From the listing below, set down exactly the lines between the one holding "Этот модуль предложит" and the one holding "Каталог [демонстрации](./Demos) в", inclusive. No other line is wanted.

Data for processing »
= = = = = = =
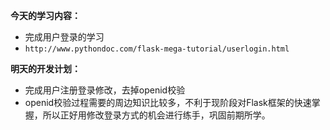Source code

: **今天的学习内容：** 

- 完成用户登录的学习
- ` http://www.pythondoc.com/flask-mega-tutorial/userlogin.html `

**明天的开发计划：** 

- 完成用户注册登录修改，去掉openid校验
- openid校验过程需要的周边知识比较多，不利于现阶段对Flask框架的快速掌握，所以正好用修改登录方式的机会进行练手，巩固前期所学。
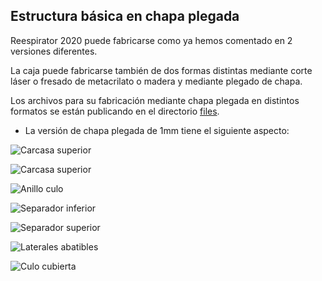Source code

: ## Estructura básica en chapa plegada
Reespirator 2020 puede fabricarse como ya hemos comentado en 2 versiones diferentes. 

La caja puede fabricarse también de dos formas distintas mediante corte láser o fresado de metacrilato o madera y mediante plegado de chapa.

Los archivos para su fabricación mediante chapa plegada en distintos formatos se están publicando en el directorio [files](https://gitlab.com/reespirator/reespirator-doc/files "files").

* La versión de chapa plegada de 1mm tiene el siguiente aspecto:

![Carcasa superior](https://gitlab.com/reespirator/reespirator-doc/-/raw/master/images/chapa/BMR_001_CARCASA_SUPERIOR_PARA_FABRICAR.jpg "Carcasa superior para fabricar")

![Carcasa superior](https://gitlab.com/reespirator/reespirator-doc/-/raw/master/images/chapa/bmr_002_tapaculo_para_fabricar.jpg "Carcasa superior para fabricar")

![Anillo culo](https://gitlab.com/reespirator/reespirator-doc/-/raw/master/images/chapa/bmr_003_anillo_culo_para_fabricar.jpg "Carcasa superior para fabricar")

![Separador inferior](https://gitlab.com/reespirator/reespirator-doc/-/raw/master/images/chapa/bmr_004_separador_inferior_para_fabricar.jpg "Carcasa superior para fabricar")

![Separador superior](https://gitlab.com/reespirator/reespirator-doc/-/raw/master/images/chapa/bmr_005_separador_superior_para_fabricar.jpg "Separador superior")

![Laterales abatibles](https://gitlab.com/reespirator/reespirator-doc/-/raw/master/images/chapa/bmr_006_lateralaes_abatibles_para_fabricar.jpg "Laterales abatibles")

![Culo cubierta](https://gitlab.com/reespirator/reespirator-doc/-/raw/master/images/chapa/bmr_007_culo_cubierta_para_fabricar.jpg "Culo cubierta")

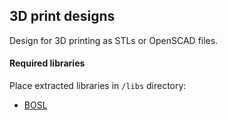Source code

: ## 3D print designs

Design for 3D printing as STLs or OpenSCAD files.

#### Required libraries

Place extracted libraries in `/libs` directory:


* [BOSL](https://github.com/revarbat/BOSL)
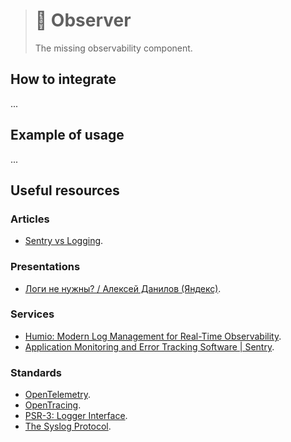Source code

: > # 🔭 Observer
>
> The missing observability component.

## How to integrate

...

## Example of usage

...

## Useful resources

### Articles

- [Sentry vs Logging](https://sentry.io/vs/logging/).

### Presentations

- [Логи не нужны? / Алексей Данилов (Яндекс)](https://youtu.be/ydwuccVwYBM).

### Services

- [Humio: Modern Log Management for Real-Time Observability](https://www.humio.com).
- [Application Monitoring and Error Tracking Software | Sentry](https://sentry.io).

### Standards

- [OpenTelemetry](https://opentelemetry.io).
- [OpenTracing](https://opentracing.io).
- [PSR-3: Logger Interface](https://www.php-fig.org/psr/psr-3/).
- [The Syslog Protocol](https://datatracker.ietf.org/doc/html/rfc5424).
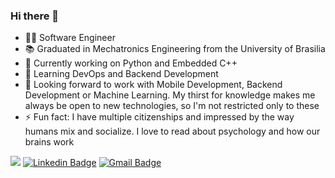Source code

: ### Hi there 👋
- 👨‍💻 Software Engineer
- 📚 Graduated in Mechatronics Engineering from the University of Brasilia
- 🔭 Currently working on Python and Embedded C++
- 🌱 Learning DevOps and Backend Development
- 👯 Looking forward to work with Mobile Development, Backend Development or Machine Learning. My thirst for knowledge makes me always be open to new technologies, so I'm not restricted only to these  
- ⚡ Fun fact: I have multiple citizenships and impressed by the way humans mix and socialize. I love to read about psychology and how our brains work 

![](https://komarev.com/ghpvc/?username=abdullah-zaiter&color=blueviolet) 
[![Linkedin Badge](https://img.shields.io/badge/-LinkedIn-blue?style=flat-square&logo=Linkedin&logoColor=white&link=https://www.linkedin.com/in/abdullah-zaiter/)](https://www.linkedin.com/in/abdullah-zaiter/) 
[![Gmail Badge](https://img.shields.io/badge/-Gmail-c14438?style=flat-square&logo=Gmail&logoColor=white&link=mailto:abdu.zaiter@gmail.com)](mailto:abdu.zaiter@gmail.com)
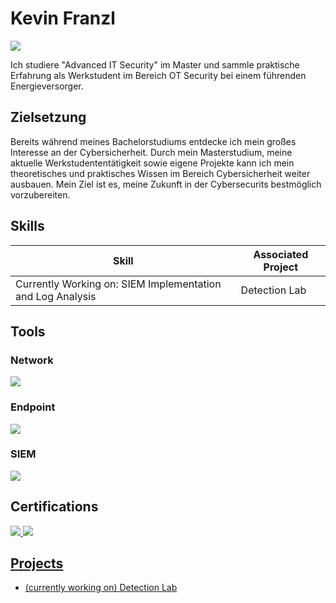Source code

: # Kevin Franzl
<a href="https://www.linkedin.com/in/kevin-franzl-b89978125/"><img src="https://img.shields.io/badge/-LinkedIn-0072b1?&style=for-the-badge&logo=linkedin&logoColor=white" /></a>

Ich studiere "Advanced IT Security" im Master und sammle praktische Erfahrung als Werkstudent im Bereich OT Security bei einem führenden Energieversorger. 

## Zielsetzung

Bereits während meines Bachelorstudiums entdecke ich mein großes Interesse an der Cybersicherheit.
Durch mein Masterstudium, meine aktuelle Werkstudententätigkeit sowie eigene Projekte kann ich mein theoretisches und praktisches Wissen im Bereich Cybersicherheit weiter ausbauen. Mein Ziel ist es, meine Zukunft in der Cybersecurits bestmöglich vorzubereiten.

## Skills

| Skill                                         | Associated Project         |
|-----------------------------------------------|----------------------------|
|Currently Working on: SIEM Implementation and Log Analysis          | <a hrref="https://google.com">Detection Lab</a>| 


## Tools

### Network
<div>
    <img src="https://img.shields.io/badge/-Wireshark-1679A7?&style=for-the-badge&logo=Wireshark&logoColor=white" />
</div>

### Endpoint
<div>
    <img src="https://img.shields.io/badge/-Microsoft_Defender_for_Endpoint-00A4EF?&style=for-the-badge&logo=Microsoft&logoColor=white" />
</div>

### SIEM
<div>
    <img src="https://img.shields.io/badge/-Microsoft_Sentinel-0078D4?&style=for-the-badge&logo=Microsoft&logoColor=white" />
</div>

## Certifications
<div>
    <a href="https://bcert.me/bc/html/show-badge.html?b=oxxwlfkm" target="_blank">
    <img src="https://img.shields.io/badge/-Google%20AI%20Essentials-FF0000?style=for-the-badge&logo=google&logoColor=white" />
</a>
<a href="https://www.credly.com/badges/0aed012a-be6e-4457-a5c5-900f54e2d401/linked_in_profile">
<img src="https://img.shields.io/badge/-Scrum%20Foundation-FF0000?style=for-the-badge&logo=scrum&logoColor=white" />
</div>

## Projects
- (currently working on) Detection Lab 
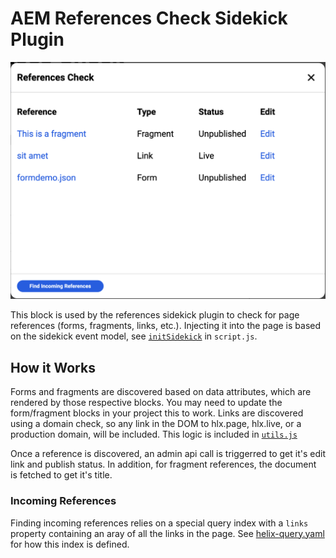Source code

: # AEM References Check Sidekick Plugin

![Screenshot of the references check on a demo page](image-1.png)

This block is used by the references sidekick plugin to check for page references (forms, fragments, links, etc.). Injecting it into the page is based on the sidekick event model, see [`initSidekick`](../../scripts/scripts.js#L197) in `script.js`.

## How it Works

Forms and fragments are discovered based on data attributes, which are rendered by those respective blocks. You may need to update the form/fragment blocks in your project this to work. Links are discovered using a domain check, so any link in the DOM to hlx.page, hlx.live, or a production domain, will be included. This logic is included in [`utils.js`](../../scripts/utils.js#L37)

Once a reference is discovered, an admin api call is triggerred to get it's edit link and publish status. In addition, for fragment references, the document is fetched to get it's title.

### Incoming References

Finding incoming references relies on a special query index with a `links` property containing an aray of all the links in the page. See [helix-query.yaml](../../helix-query.yaml#L32) for how this index is defined.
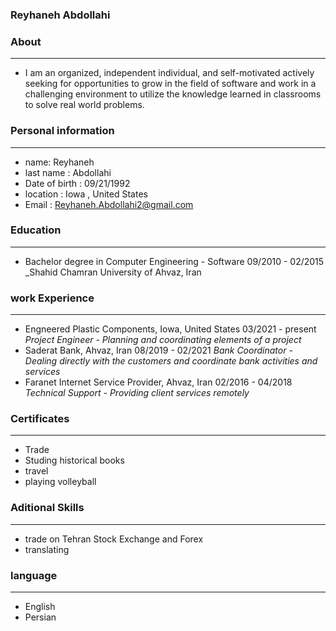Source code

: 
### Reyhaneh Abdollahi


### About

---
+ I am an organized, independent individual, and self-motivated actively seeking for opportunities to grow in the field of software and work in a challenging environment to         utilize the knowledge learned in classrooms to solve real world problems.


### Personal information

---
+ name: Reyhaneh
+ last name : Abdollahi
+ Date of birth : 09/21/1992
+ location : Iowa , United States
+ Email : Reyhaneh.Abdollahi2@gmail.com


### Education

---

* Bachelor degree in Computer Engineering - Software  09/2010 - 02/2015   
         _Shahid Chamran University of Ahvaz, Iran                                                                                                             

### work Experience

---
+ Engneered Plastic Components, Iowa, United States 03/2021 - present
                    _Project Engineer - Planning and coordinating elements of a project_
+ Saderat Bank, Ahvaz, Iran 08/2019 - 02/2021
                    _Bank Coordinator - Dealing directly with the customers and coordinate bank activities and services_
+ Faranet Internet Service Provider, Ahvaz, Iran 02/2016 - 04/2018
                      _Technical Support - Providing client services remotely_


### Certificates

---
+ Trade
+ Studing historical books
+ travel 
+ playing volleyball


### Aditional Skills

---
+ trade on Tehran Stock Exchange and Forex
+ translating


### language

---
+ English
+ Persian


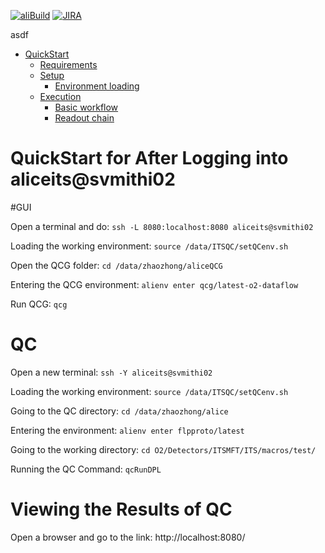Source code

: [![aliBuild](https://img.shields.io/badge/aliBuild-dashboard-lightgrey.svg)](https://alisw.cern.ch/dashboard/d/000000001/main-dashboard?orgId=1&var-storagename=All&var-reponame=All&var-checkname=build%2FQualityControl%2Fo2-dataflow%2F0&var-upthreshold=30m&var-minuptime=30)
[![JIRA](https://img.shields.io/badge/JIRA-Report%20issue-blue.svg)](https://alice.its.cern.ch/jira/secure/CreateIssue.jspa?pid=11201&issuetype=1)

asdf

<!--TOC generated with https://github.com/ekalinin/github-markdown-toc-->
<!--./gh-md-toc --insert /path/to/README.md-->
<!--ts-->
   * [QuickStart](#quickstart)
      * [Requirements](#requirements)
      * [Setup](#setup)
         * [Environment loading](#environment-loading)
      * [Execution](#execution)
         * [Basic workflow](#basic-workflow)
         * [Readout chain](#readout-chain)


<!-- Added by: bvonhall, at:  -->

<!--te-->

# QuickStart for After Logging into aliceits@svmithi02 

#GUI 


Open a terminal and do: `ssh -L 8080:localhost:8080 aliceits@svmithi02`

Loading the working environment: `source /data/ITSQC/setQCenv.sh`

Open the QCG folder: `cd /data/zhaozhong/aliceQCG`

Entering the QCG environment: `alienv enter qcg/latest-o2-dataflow`

Run QCG: `qcg`



# QC 

Open a new terminal: `ssh -Y aliceits@svmithi02`

Loading the working environment: `source /data/ITSQC/setQCenv.sh`

Going to the QC directory: `cd /data/zhaozhong/alice`

Entering the environment: `alienv enter flpproto/latest`

Going to the working directory:  `cd O2/Detectors/ITSMFT/ITS/macros/test/`

Running the QC Command: `qcRunDPL`


# Viewing the Results of QC

Open a browser and go to the link: http://localhost:8080/

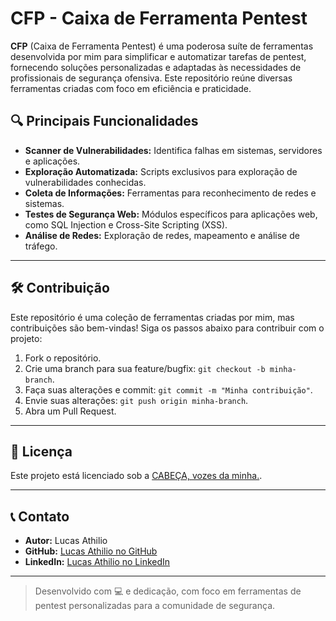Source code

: # CFP - Caixa de Ferramenta Pentest

**CFP** (Caixa de Ferramenta Pentest) é uma poderosa suíte de ferramentas desenvolvida por mim para simplificar e automatizar tarefas de pentest, fornecendo soluções personalizadas e adaptadas às necessidades de profissionais de segurança ofensiva. Este repositório reúne diversas ferramentas criadas com foco em eficiência e praticidade.

## 🔍 **Principais Funcionalidades**

- **Scanner de Vulnerabilidades:** Identifica falhas em sistemas, servidores e aplicações.
- **Exploração Automatizada:** Scripts exclusivos para exploração de vulnerabilidades conhecidas.
- **Coleta de Informações:** Ferramentas para reconhecimento de redes e sistemas.
- **Testes de Segurança Web:** Módulos específicos para aplicações web, como SQL Injection e Cross-Site Scripting (XSS).
- **Análise de Redes:** Exploração de redes, mapeamento e análise de tráfego.

---

## 🛠️ **Contribuição**

Este repositório é uma coleção de ferramentas criadas por mim, mas contribuições são bem-vindas! Siga os passos abaixo para contribuir com o projeto:

1. Fork o repositório.
2. Crie uma branch para sua feature/bugfix: `git checkout -b minha-branch`.
3. Faça suas alterações e commit: `git commit -m "Minha contribuição"`.
4. Envie suas alterações: `git push origin minha-branch`.
5. Abra um Pull Request.

---

## 🤝 **Licença**

Este projeto está licenciado sob a [CABEÇA, vozes da minha.](LICENSE).

---

## 📞 **Contato**

- **Autor:** Lucas Athilio
- **GitHub:** [Lucas Athilio no GitHub](https://github.com/lucasathilio)
- **LinkedIn:** [Lucas Athilio no LinkedIn](https://www.linkedin.com/in/lucas-athilio-871b4b181/)

---

> Desenvolvido com 💻 e dedicação, com foco em ferramentas de pentest personalizadas para a comunidade de segurança.
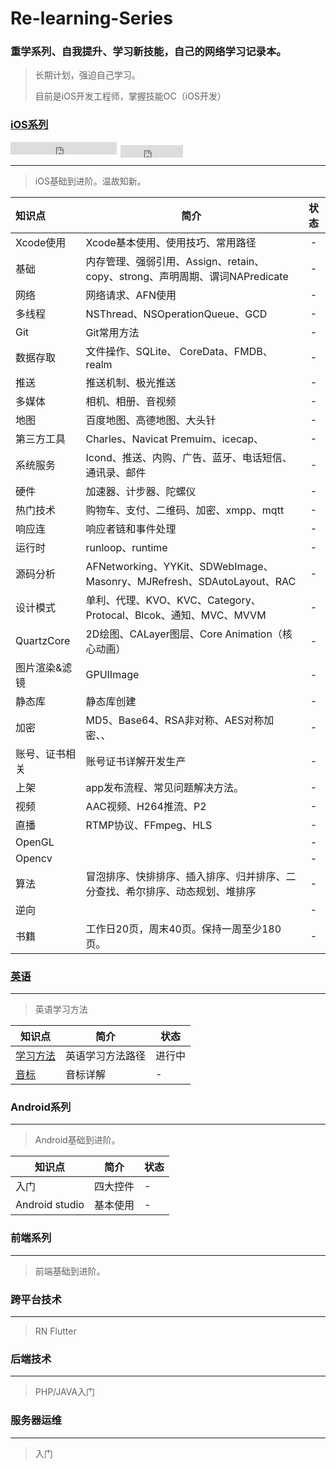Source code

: # Re-learning-Series
### 重学系列、自我提升、学习新技能，自己的网络学习记录本。

> 长期计划，强迫自己学习。
>
> 目前是iOS开发工程师，掌握技能OC（iOS开发）



### [iOS系列](https://github.com/kaqijiang/Re-learn-iOS)

<iframe src="https://ghbtns.com/github-btn.html?user=kaqijiang&repo=Re-learn-iOS&type=star&count=true" frameborder="0" scrolling="0" width="170px" height="20px"></iframe>

<iframe
                        style="margin-left: 2px; margin-bottom:-5px;"
                        frameborder="0" scrolling="0" width="100px" height="20px"
                        src="https://ghbtns.com/github-btn.html?user=kaqijiang&repo=Re-learn-iOS&type=star&count=true" >
                    </iframe>

------

> iOS基础到进阶。温故知新。

| 知识点         | 简介                                                         | 状态 |
| :------------- | ------------------------------------------------------------ | :--: |
| Xcode使用      | Xcode基本使用、使用技巧、常用路径                            |  -   |
| 基础           | 内存管理、强弱引用、Assign、retain、copy、strong、声明周期、谓词NAPredicate |  -   |
| 网络           | 网络请求、AFN使用                                            |  -   |
| 多线程         | NSThread、NSOperationQueue、GCD                              |  -   |
| Git            | Git常用方法                                                  |  -   |
| 数据存取       | 文件操作、SQLite、 CoreData、FMDB、realm                     |  -   |
| 推送           | 推送机制、极光推送                                           |  -   |
| 多媒体         | 相机、相册、音视频                                           |  -   |
| 地图           | 百度地图、高德地图、大头针                                   |  -   |
| 第三方工具     | Charles、Navicat Premuim、icecap、                           |  -   |
| 系统服务       | Icond、推送、内购、广告、蓝牙、电话短信、通讯录、邮件        |  -   |
| 硬件           | 加速器、计步器、陀螺仪                                       |  -   |
| 热门技术       | 购物车、支付、二维码、加密、xmpp、mqtt                       |  -   |
| 响应连         | 响应者链和事件处理                                           |  -   |
| 运行时         | runloop、runtime                                             |  -   |
| 源码分析       | AFNetworking、YYKit、SDWebImage、Masonry、MJRefresh、SDAutoLayout、RAC |  -   |
| 设计模式       | 单利、代理、KVO、KVC、Category、Protocal、Blcok、通知、MVC、MVVM |  -   |
| QuartzCore     | 2D绘图、CALayer图层、Core Animation（核心动画）              |  -   |
| 图片渲染&滤镜  | GPUIImage                                                    |  -   |
| 静态库         | 静态库创建                                                   |  -   |
| 加密           | MD5、Base64、RSA非对称、AES对称加密、、                      |  -   |
| 账号、证书相关 | 账号证书详解开发生产                                         |  -   |
| 上架           | app发布流程、常见问题解决方法。                              |  -   |
| 视频           | AAC视频、H264推流、P2                                        |  -   |
| 直播           | RTMP协议、FFmpeg、HLS                                        |  -   |
| OpenGL         |                                                              |  -   |
| Opencv         |                                                              |  -   |
| 算法           | 冒泡排序、快排排序、插入排序、归并排序、二分查找、希尔排序、动态规划、堆排序 |  -   |
| 逆向           |                                                              |  -   |
| 书籍           | 工作日20页，周末40页。保持一周至少180页。                    |  -   |

### [英语](https://github.com/kaqijiang/Re-learn-EN)

------

> 英语学习方法

| 知识点                                                       | 简介             | 状态   |
| ------------------------------------------------------------ | ---------------- | ------ |
| [学习方法](https://github.com/kaqijiang/Re-learn-EN/blob/master/%E5%AD%A6%E4%B9%A0%E6%96%B9%E6%B3%95.md) | 英语学习方法路径 | 进行中 |
| [音标](https://github.com/kaqijiang/Re-learn-EN/blob/master/%E9%9F%B3%E6%A0%87.md) | 音标详解         | -      |

### Android系列

------

> Android基础到进阶。

| 知识点         | 简介     | 状态 |
| -------------- | -------- | ---- |
| 入门           | 四大控件 | -    |
| Android studio | 基本使用 | -    |

### 前端系列

------

> 前端基础到进阶。



### 跨平台技术

------

> RN Flutter



### 后端技术

------

> PHP/JAVA入门



### 服务器运维

------

> 入门

### 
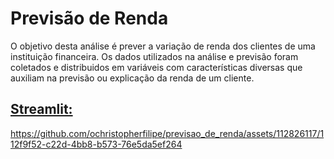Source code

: # Previsão de Renda

O objetivo desta análise é prever a variação de renda dos clientes de uma instituição financeira. Os dados utilizados na análise e previsão foram coletados e distribuidos em variáveis com características diversas que auxiliam na previsão ou explicação da renda de um cliente.

## [Streamlit:](https://previsaoderenda.streamlit.app/)

https://github.com/ochristopherfilipe/previsao_de_renda/assets/112826117/112f9f52-c22d-4bb8-b573-76e5da5ef264
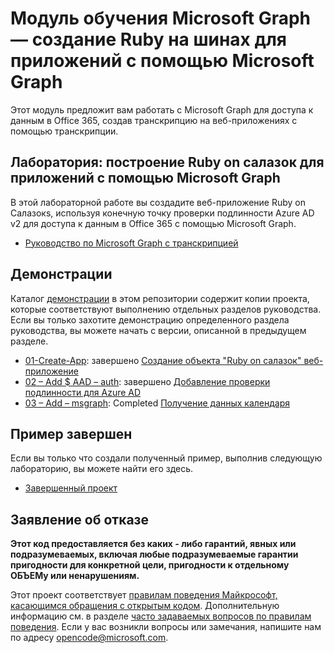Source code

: # <a name="microsoft-graph-training-module---build-ruby-on-rails-apps-with-microsoft-graph"></a>Модуль обучения Microsoft Graph — создание Ruby на шинах для приложений с помощью Microsoft Graph

Этот модуль предложит вам работать с Microsoft Graph для доступа к данным в Office 365, создав транскрипцию на веб-приложениях с помощью транскрипции.

## <a name="lab---build-ruby-on-rails-apps-with-microsoft-graph"></a>Лаборатория: построение Ruby on салазок для приложений с помощью Microsoft Graph

В этой лабораторной работе вы создадите веб-приложение Ruby on Салазокs, используя конечную точку проверки подлинности Azure AD v2 для доступа к данным в Office 365 с помощью Microsoft Graph.

- [Руководство по Microsoft Graph с транскрипцией](https://docs.microsoft.com/graph/training/ruby-tutorial)

## <a name="demos"></a>Демонстрации

Каталог [демонстрации](./Demos) в этом репозитории содержит копии проекта, которые соответствуют выполнению отдельных разделов руководства. Если вы только захотите демонстрацию определенного раздела руководства, вы можете начать с версии, описанной в предыдущем разделе.

- [01-Create-App](Demos/01-create-app): завершено [Создание объекта "Ruby on салазок" веб-приложение](https://docs.microsoft.com/graph/training/ruby-tutorial?tutorial-step=1)
- [02 – Add $ AAD – auth](Demos/02-add-aad-auth): завершено [Добавление проверки подлинности для Azure AD](https://docs.microsoft.com/graph/training/ruby-tutorial?tutorial-step=3)
- [03 – Add – msgraph](Demos/03-add-msgraph): Completed [Получение данных календаря](https://docs.microsoft.com/graph/training/ruby-tutorial?tutorial-step=4)

## <a name="completed-sample"></a>Пример завершен

Если вы только что создали полученный пример, выполнив следующую лабораторию, вы можете найти его здесь.

- [Завершенный проект](Demos/03-add-msgraph)

## <a name="disclaimer"></a>Заявление об отказе

**Этот код предоставляется без каких *-* либо гарантий, явных или подразумеваемых, включая любые подразумеваемые гарантии пригодности для конкретной цели, пригодности к отдельному ОБЪЕМу или ненарушениям.**

Этот проект соответствует [правилам поведения Майкрософт, касающимся обращения с открытым кодом](https://opensource.microsoft.com/codeofconduct/). Дополнительную информацию см. в разделе [часто задаваемых вопросов по правилам поведения](https://opensource.microsoft.com/codeofconduct/faq/). Если у вас возникли вопросы или замечания, напишите нам по адресу [opencode@microsoft.com](mailto:opencode@microsoft.com).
= = = = = = =
Output of the exercise »
Этот модуль предложит вам работать с Microsoft Graph для доступа к данным в Office 365, создав транскрипцию на веб-приложениях с помощью транскрипции.

## <a name="lab---build-ruby-on-rails-apps-with-microsoft-graph"></a>Лаборатория: построение Ruby on салазок для приложений с помощью Microsoft Graph

В этой лабораторной работе вы создадите веб-приложение Ruby on Салазокs, используя конечную точку проверки подлинности Azure AD v2 для доступа к данным в Office 365 с помощью Microsoft Graph.

- [Руководство по Microsoft Graph с транскрипцией](https://docs.microsoft.com/graph/training/ruby-tutorial)

## <a name="demos"></a>Демонстрации

Каталог [демонстрации](./Demos) в этом репозитории содержит копии проекта, которые соответствуют выполнению отдельных разделов руководства. Если вы только захотите демонстрацию определенного раздела руководства, вы можете начать с версии, описанной в предыдущем разделе.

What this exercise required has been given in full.